TASK PROMPT ▸
Output only the stretch of the listing that starts at the line containing "### 2. HIGH - Extract Modules from Utils" and ends at the line containing "### 3. MEDIUM - Simplify UI Loop Protection", reproduced exactly with both ends.

BEGIN

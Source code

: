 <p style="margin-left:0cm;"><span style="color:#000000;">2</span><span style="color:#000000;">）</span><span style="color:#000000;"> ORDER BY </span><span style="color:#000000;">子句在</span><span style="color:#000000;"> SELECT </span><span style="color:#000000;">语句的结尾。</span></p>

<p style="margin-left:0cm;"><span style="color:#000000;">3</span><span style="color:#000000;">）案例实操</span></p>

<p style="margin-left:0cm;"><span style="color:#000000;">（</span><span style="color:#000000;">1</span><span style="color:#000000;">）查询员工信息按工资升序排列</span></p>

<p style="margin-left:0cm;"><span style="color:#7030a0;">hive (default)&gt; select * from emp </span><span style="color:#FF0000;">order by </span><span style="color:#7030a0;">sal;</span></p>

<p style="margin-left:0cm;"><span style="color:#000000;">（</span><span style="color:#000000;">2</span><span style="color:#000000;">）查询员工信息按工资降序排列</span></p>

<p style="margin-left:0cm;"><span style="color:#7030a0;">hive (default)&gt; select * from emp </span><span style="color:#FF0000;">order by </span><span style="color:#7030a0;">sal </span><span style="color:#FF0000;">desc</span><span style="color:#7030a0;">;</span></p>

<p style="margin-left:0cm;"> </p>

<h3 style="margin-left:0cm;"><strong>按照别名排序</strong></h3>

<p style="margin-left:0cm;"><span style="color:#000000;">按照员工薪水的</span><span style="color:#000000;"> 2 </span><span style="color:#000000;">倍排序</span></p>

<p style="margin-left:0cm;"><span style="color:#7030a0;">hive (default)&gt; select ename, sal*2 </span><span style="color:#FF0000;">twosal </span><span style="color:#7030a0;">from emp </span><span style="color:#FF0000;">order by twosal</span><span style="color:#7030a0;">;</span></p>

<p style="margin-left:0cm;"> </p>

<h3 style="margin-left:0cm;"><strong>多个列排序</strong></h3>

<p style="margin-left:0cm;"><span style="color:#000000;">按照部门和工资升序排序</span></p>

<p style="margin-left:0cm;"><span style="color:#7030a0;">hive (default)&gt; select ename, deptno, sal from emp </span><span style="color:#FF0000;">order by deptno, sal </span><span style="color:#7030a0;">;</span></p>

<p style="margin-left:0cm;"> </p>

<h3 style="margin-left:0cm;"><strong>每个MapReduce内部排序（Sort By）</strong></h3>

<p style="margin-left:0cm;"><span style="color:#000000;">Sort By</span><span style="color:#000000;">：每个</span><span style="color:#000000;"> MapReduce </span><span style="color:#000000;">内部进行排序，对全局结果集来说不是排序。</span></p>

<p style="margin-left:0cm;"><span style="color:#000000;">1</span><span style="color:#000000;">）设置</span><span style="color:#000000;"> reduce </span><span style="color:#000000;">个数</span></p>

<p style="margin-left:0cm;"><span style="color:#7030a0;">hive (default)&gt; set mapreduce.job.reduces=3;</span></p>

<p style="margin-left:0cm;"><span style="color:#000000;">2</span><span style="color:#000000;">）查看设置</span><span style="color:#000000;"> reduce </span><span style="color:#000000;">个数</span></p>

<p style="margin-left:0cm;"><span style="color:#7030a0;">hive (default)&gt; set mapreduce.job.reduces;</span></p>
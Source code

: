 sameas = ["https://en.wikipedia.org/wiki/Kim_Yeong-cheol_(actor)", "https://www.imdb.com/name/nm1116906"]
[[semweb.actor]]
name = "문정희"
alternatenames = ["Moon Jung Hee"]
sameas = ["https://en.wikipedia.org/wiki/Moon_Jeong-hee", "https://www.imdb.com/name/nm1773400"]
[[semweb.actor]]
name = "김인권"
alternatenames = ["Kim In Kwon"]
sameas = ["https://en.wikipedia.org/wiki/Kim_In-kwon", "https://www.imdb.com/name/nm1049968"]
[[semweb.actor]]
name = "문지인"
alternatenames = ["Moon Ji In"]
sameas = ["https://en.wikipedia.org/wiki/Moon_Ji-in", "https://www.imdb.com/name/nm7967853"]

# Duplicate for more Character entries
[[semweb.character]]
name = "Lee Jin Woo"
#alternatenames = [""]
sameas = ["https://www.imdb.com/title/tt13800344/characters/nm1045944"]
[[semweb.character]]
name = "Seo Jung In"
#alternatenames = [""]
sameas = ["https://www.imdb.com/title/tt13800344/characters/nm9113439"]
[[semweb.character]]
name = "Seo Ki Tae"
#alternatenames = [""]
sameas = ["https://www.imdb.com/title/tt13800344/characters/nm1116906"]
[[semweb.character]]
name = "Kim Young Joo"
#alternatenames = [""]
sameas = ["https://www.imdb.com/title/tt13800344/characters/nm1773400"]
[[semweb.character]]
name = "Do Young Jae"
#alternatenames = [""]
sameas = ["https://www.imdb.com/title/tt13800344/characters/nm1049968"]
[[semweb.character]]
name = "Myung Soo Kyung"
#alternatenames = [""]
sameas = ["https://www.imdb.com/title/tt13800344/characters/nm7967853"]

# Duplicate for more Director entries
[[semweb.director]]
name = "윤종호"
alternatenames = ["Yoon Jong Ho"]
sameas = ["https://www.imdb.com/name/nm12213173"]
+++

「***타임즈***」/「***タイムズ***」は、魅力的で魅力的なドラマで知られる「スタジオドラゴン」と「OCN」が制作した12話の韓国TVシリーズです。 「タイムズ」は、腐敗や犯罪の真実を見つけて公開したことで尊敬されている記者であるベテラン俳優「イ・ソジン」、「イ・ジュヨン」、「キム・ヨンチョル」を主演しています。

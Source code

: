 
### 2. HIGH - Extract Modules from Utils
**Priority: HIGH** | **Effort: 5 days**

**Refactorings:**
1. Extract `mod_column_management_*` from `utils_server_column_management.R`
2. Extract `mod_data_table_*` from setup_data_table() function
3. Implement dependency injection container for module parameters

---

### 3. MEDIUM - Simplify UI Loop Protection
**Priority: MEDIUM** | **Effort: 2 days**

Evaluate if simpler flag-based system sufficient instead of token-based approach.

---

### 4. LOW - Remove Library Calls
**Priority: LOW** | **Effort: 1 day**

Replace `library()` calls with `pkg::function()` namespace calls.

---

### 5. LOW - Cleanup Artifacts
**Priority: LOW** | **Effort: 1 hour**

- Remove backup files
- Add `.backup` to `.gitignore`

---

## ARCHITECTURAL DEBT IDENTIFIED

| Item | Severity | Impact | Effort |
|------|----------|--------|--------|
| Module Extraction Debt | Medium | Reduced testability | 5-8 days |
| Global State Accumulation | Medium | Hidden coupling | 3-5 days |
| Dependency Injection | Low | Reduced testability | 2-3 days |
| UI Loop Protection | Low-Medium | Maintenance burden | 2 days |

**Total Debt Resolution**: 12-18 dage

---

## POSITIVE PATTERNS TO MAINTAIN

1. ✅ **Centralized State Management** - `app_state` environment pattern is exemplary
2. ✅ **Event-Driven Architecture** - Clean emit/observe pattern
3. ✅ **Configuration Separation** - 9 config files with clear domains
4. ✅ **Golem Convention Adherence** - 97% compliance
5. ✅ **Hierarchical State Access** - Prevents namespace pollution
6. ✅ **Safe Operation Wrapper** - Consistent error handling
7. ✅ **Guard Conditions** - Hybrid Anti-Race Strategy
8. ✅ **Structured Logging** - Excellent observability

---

END

ANSWER TO THE EXERCISE ▸
### 2. HIGH - Extract Modules from Utils
**Priority: HIGH** | **Effort: 5 days**

**Refactorings:**
1. Extract `mod_column_management_*` from `utils_server_column_management.R`
2. Extract `mod_data_table_*` from setup_data_table() function
3. Implement dependency injection container for module parameters

---

### 3. MEDIUM - Simplify UI Loop Protection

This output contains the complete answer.